"""

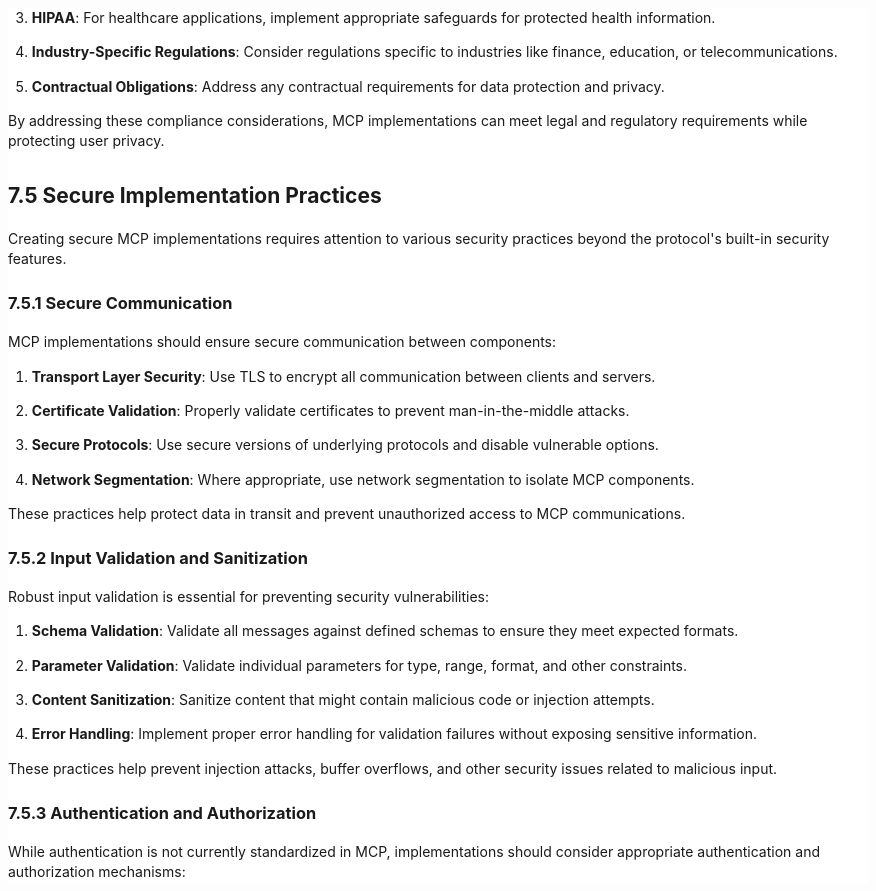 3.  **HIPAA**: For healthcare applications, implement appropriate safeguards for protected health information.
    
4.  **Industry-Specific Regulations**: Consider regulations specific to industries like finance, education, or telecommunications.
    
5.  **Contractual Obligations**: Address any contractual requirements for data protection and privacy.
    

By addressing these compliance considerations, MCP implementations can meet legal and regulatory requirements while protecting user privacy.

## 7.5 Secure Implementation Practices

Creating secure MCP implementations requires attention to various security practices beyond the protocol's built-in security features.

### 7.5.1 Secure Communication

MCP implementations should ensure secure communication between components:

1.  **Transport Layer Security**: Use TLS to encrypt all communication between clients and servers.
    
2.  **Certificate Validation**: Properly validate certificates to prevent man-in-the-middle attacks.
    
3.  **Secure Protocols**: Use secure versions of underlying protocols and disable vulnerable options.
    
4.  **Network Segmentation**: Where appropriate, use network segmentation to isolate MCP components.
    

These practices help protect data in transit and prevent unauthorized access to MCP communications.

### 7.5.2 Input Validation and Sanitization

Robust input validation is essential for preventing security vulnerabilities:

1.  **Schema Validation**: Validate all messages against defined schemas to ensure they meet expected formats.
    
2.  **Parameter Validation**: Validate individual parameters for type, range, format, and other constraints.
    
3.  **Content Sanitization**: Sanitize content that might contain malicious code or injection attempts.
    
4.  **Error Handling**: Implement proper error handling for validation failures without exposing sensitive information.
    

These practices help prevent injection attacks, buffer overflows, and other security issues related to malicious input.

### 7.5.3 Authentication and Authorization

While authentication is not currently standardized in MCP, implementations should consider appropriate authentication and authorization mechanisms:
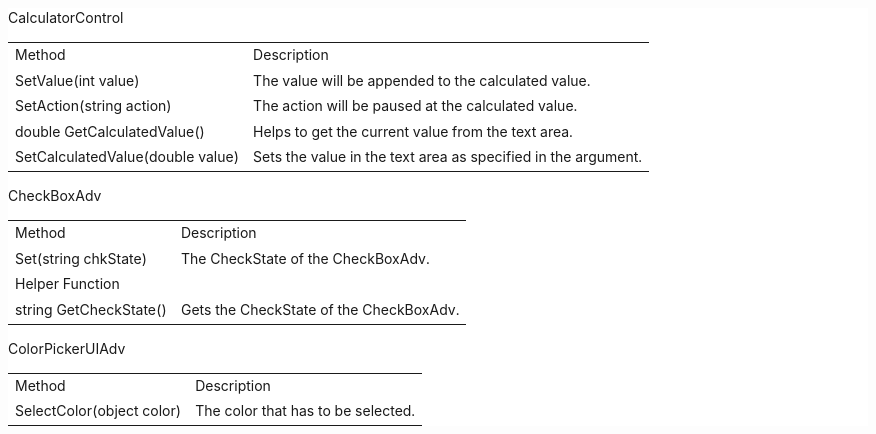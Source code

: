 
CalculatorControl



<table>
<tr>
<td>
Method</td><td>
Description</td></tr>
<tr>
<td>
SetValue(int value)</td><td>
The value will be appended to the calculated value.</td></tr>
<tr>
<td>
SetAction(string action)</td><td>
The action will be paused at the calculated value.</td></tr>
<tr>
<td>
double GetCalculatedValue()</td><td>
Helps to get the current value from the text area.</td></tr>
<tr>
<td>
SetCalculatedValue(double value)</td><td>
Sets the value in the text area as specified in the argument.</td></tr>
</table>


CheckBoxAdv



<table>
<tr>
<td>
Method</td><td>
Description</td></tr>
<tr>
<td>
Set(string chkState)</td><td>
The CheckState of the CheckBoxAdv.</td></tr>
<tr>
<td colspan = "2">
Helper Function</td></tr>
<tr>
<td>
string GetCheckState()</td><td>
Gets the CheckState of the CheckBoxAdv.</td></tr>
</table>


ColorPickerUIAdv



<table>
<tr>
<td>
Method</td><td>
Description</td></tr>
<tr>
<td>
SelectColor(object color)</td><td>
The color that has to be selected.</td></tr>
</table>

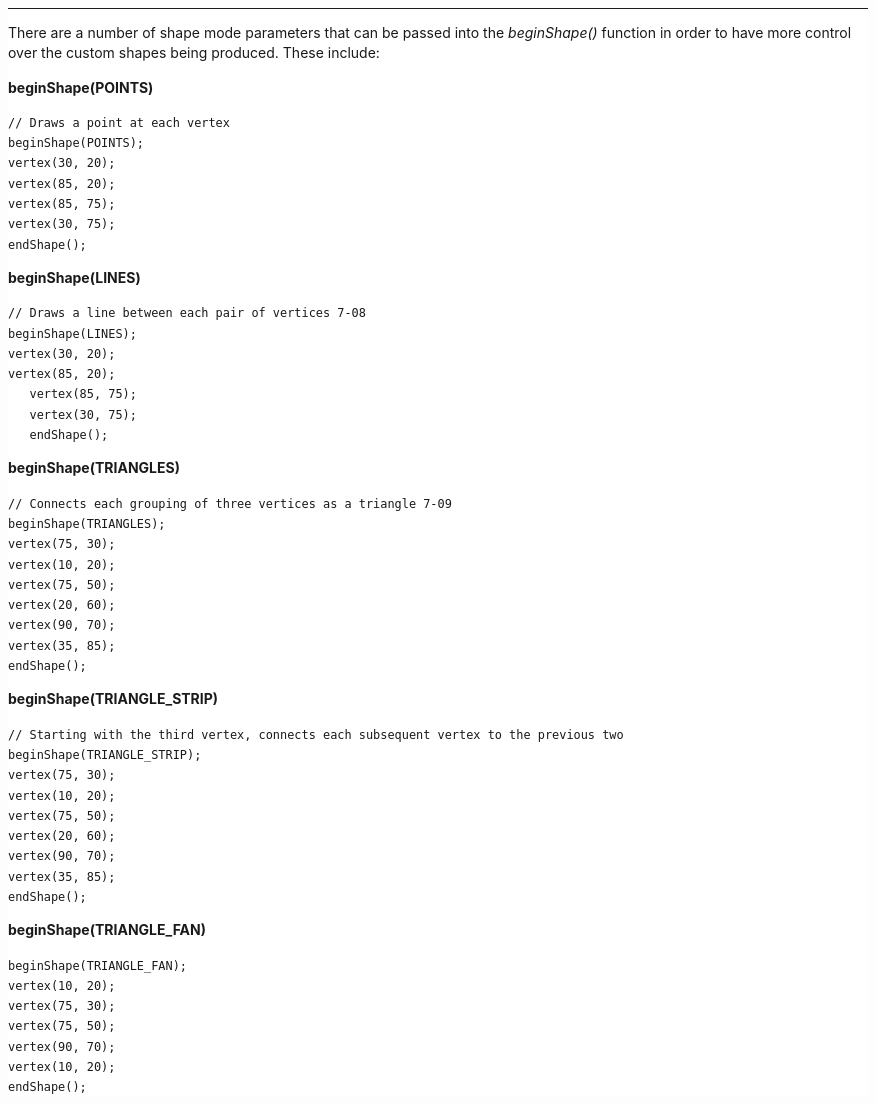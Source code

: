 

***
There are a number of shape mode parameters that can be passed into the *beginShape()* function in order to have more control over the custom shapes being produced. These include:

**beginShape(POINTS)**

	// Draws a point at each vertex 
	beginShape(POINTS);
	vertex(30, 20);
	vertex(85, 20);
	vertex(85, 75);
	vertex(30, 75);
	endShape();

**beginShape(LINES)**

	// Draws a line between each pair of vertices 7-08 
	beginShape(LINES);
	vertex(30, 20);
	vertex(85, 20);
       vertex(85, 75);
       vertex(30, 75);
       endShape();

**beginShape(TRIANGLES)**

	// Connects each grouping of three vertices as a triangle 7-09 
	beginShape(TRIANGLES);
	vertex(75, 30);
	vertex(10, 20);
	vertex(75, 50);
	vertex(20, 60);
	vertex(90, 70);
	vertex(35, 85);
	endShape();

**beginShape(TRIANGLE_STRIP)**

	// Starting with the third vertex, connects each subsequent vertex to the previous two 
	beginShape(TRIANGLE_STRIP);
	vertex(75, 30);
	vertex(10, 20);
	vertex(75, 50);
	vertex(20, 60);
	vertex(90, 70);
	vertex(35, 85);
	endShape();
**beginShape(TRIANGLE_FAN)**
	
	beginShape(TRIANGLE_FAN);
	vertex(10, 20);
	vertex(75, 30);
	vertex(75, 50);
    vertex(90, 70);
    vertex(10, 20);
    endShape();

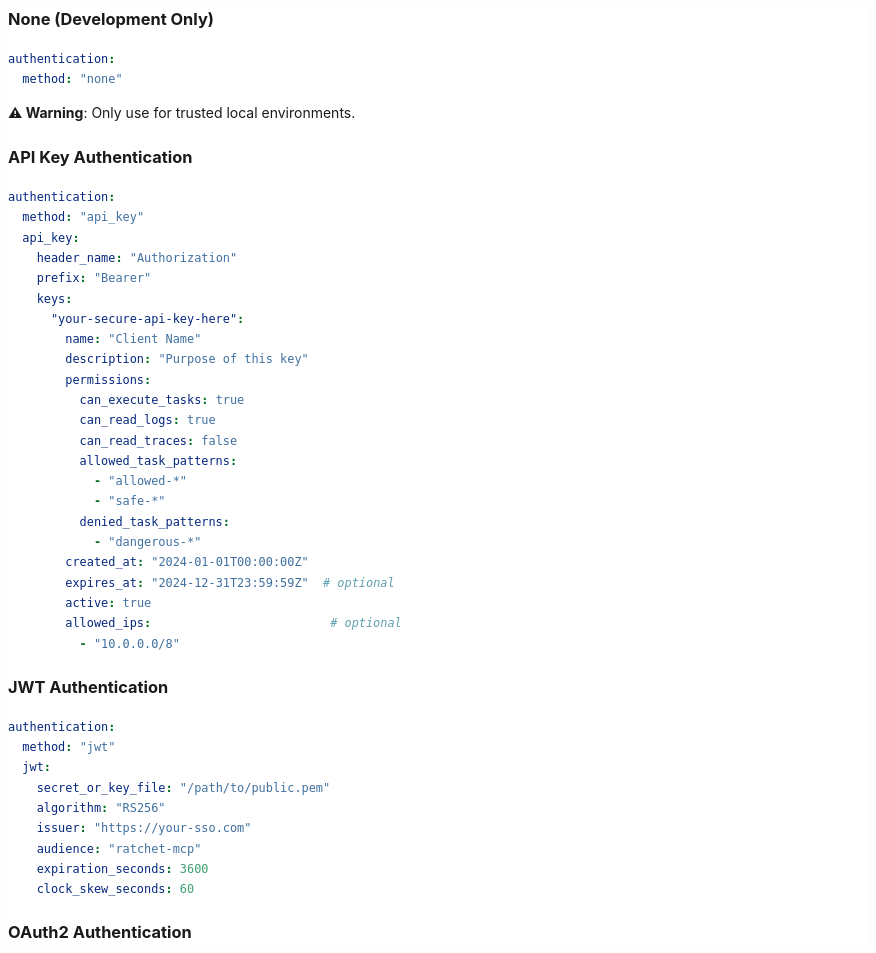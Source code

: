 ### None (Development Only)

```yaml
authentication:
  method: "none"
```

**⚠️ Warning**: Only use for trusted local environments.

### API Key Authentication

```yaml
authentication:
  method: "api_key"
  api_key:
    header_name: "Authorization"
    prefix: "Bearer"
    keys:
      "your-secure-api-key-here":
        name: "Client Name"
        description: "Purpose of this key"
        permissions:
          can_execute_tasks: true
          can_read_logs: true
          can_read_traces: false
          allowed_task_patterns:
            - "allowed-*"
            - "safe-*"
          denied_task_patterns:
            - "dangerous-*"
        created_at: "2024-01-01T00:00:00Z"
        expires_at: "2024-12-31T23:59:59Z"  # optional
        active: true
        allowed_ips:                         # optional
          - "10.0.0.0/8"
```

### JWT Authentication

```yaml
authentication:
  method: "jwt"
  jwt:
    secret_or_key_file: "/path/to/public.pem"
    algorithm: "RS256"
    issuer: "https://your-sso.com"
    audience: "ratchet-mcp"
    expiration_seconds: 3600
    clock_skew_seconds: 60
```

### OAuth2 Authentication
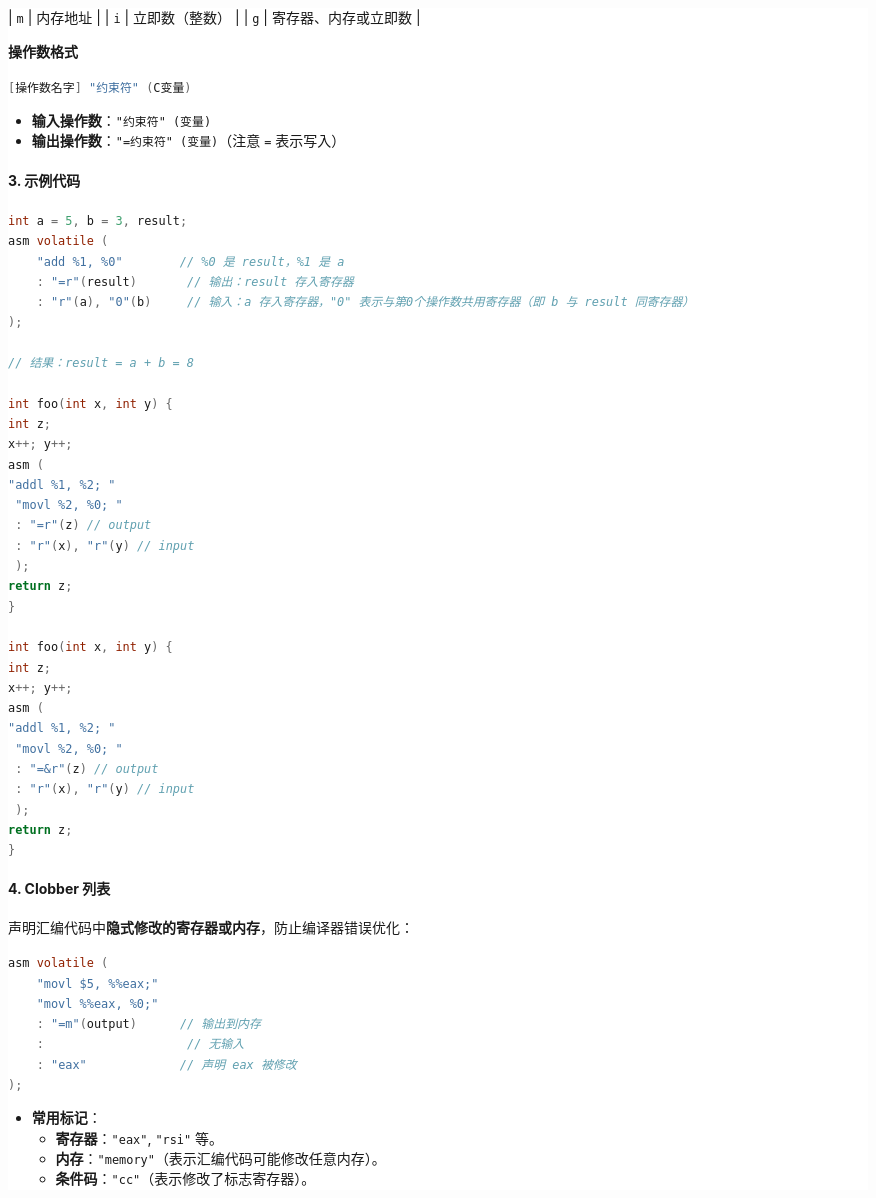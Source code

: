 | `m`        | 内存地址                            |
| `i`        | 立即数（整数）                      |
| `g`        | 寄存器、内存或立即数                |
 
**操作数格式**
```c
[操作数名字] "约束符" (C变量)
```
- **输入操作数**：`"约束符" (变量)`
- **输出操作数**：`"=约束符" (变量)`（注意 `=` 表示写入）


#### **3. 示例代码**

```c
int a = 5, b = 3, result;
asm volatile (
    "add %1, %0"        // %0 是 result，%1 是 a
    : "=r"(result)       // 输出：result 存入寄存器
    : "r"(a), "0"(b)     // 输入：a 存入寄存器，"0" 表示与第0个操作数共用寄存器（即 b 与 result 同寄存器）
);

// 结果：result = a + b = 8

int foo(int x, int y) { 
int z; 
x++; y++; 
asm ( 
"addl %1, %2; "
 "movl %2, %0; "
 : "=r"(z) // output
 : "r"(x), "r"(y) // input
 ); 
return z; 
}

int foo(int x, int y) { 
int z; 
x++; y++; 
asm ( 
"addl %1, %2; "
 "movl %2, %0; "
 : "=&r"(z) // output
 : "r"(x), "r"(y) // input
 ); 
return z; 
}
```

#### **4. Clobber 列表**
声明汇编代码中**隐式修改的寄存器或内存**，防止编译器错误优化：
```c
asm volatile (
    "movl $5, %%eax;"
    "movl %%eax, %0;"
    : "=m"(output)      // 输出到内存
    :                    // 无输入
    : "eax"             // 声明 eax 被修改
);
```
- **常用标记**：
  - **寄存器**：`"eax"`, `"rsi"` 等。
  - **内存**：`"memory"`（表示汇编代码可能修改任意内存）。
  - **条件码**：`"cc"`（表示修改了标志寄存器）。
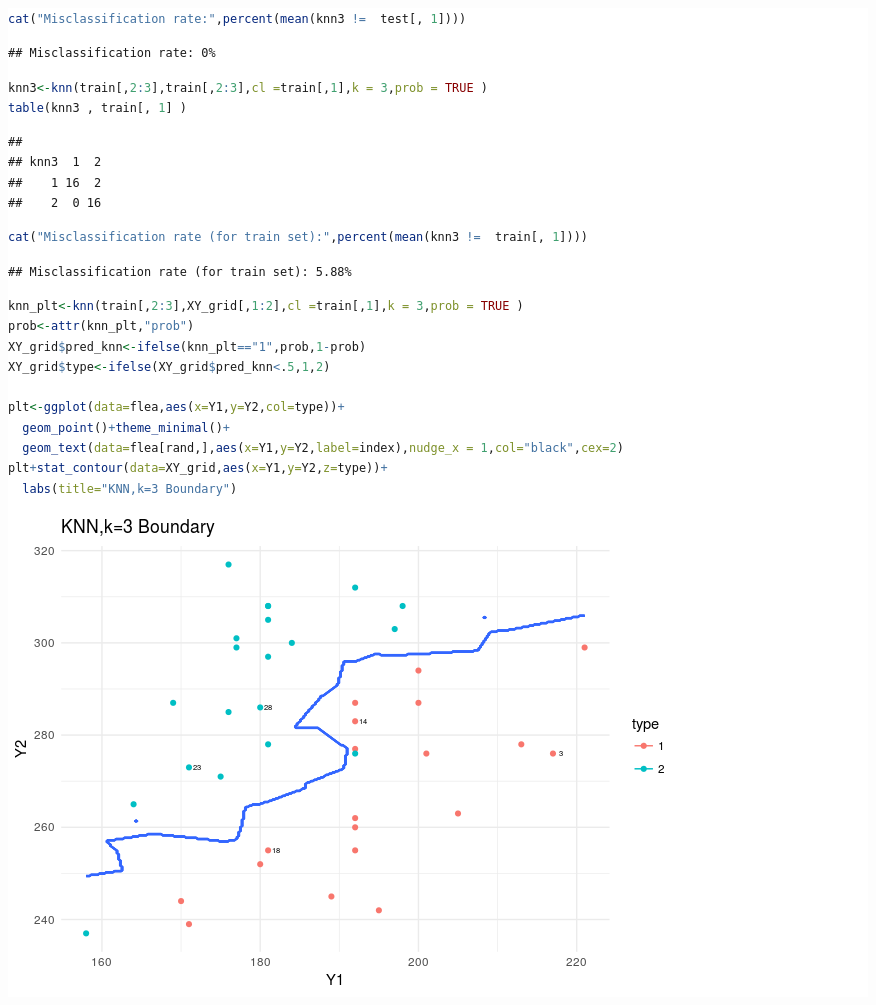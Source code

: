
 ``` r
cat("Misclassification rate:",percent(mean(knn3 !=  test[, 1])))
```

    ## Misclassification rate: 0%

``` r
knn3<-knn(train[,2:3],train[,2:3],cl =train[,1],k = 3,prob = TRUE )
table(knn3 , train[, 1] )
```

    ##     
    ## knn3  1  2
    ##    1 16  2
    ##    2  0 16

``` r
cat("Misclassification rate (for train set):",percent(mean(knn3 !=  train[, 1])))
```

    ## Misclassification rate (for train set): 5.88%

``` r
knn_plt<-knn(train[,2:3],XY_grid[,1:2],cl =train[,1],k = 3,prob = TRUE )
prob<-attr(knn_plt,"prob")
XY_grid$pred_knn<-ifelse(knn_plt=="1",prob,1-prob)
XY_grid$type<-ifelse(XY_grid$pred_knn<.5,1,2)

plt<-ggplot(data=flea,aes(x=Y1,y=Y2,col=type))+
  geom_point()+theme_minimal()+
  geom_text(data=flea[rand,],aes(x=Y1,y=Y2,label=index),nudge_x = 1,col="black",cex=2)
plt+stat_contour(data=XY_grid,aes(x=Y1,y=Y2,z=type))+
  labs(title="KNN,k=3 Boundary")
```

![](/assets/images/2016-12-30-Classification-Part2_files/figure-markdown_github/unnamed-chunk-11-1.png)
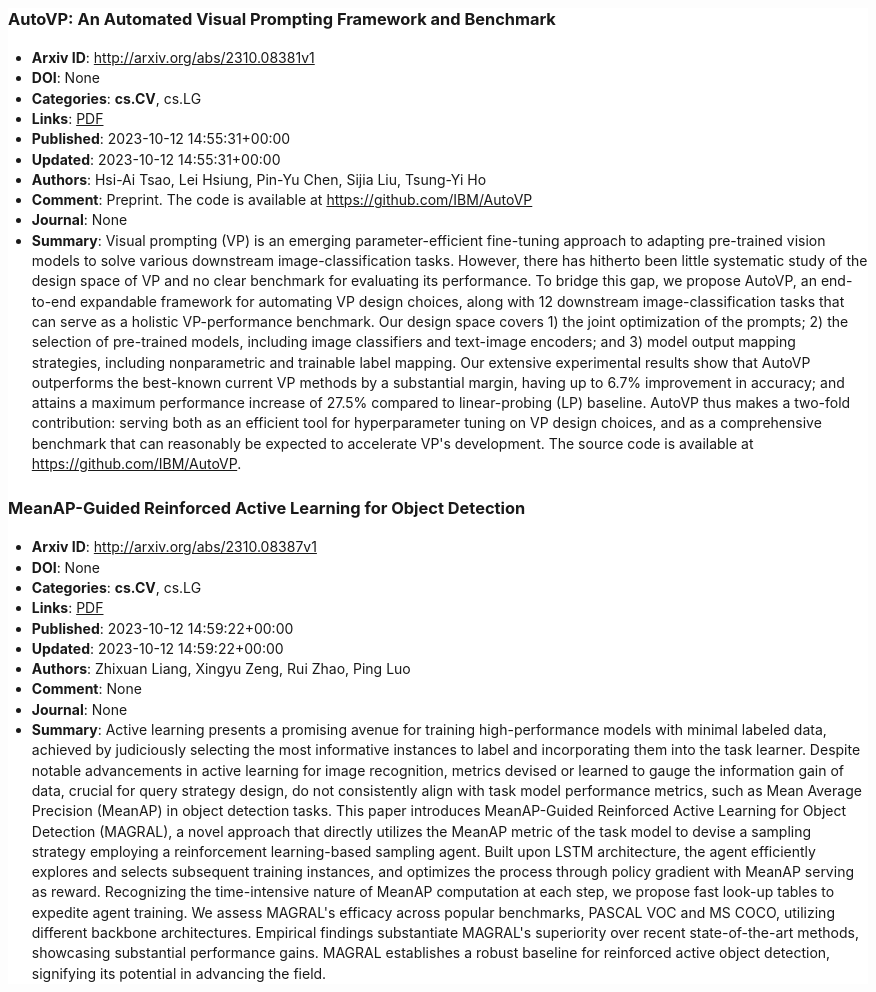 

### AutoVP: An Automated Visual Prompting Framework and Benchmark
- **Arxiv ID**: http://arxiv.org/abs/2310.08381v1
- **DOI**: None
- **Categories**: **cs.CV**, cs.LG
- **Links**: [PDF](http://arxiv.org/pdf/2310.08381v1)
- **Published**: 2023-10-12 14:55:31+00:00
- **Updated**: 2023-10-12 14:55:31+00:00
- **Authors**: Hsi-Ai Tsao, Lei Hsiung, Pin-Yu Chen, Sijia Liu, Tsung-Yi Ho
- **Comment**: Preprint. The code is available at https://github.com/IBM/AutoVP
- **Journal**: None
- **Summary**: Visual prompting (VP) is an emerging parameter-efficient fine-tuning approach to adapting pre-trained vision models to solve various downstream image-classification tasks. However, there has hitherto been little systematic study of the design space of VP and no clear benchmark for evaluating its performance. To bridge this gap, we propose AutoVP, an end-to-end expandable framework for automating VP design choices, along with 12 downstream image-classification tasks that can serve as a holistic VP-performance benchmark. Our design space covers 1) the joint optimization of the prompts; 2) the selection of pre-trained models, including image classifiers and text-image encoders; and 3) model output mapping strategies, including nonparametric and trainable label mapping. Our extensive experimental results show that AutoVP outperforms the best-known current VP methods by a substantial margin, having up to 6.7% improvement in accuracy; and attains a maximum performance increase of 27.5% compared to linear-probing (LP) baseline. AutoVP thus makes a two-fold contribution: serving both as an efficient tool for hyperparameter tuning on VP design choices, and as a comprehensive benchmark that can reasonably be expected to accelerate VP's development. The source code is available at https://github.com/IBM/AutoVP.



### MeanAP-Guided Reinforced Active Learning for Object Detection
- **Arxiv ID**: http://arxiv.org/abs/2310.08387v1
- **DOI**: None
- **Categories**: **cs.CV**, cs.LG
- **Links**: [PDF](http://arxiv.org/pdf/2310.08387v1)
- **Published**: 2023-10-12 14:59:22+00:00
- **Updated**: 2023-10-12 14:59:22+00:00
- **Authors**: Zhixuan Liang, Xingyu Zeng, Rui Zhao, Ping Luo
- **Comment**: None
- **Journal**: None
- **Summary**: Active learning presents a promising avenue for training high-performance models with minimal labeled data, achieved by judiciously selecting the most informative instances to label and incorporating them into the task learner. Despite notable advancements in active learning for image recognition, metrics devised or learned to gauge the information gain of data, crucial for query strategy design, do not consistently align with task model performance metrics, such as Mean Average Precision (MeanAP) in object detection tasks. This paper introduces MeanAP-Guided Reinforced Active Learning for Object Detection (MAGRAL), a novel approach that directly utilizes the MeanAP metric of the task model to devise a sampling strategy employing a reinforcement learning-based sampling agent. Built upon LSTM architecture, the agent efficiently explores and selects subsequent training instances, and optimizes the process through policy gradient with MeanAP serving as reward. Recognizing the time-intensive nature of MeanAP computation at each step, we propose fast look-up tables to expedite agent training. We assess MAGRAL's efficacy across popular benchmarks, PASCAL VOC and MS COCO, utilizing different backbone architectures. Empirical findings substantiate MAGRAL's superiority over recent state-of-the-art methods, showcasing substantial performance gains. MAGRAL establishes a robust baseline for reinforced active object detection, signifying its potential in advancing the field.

"""

_ABOUT THIS TASK_
Pull each line containing "requirements" from the records.

_RESPONSE TO THE EXERCISE_
5.  **Contractual Obligations**: Address any contractual requirements for data protection and privacy.
By addressing these compliance considerations, MCP implementations can meet legal and regulatory requirements while protecting user privacy.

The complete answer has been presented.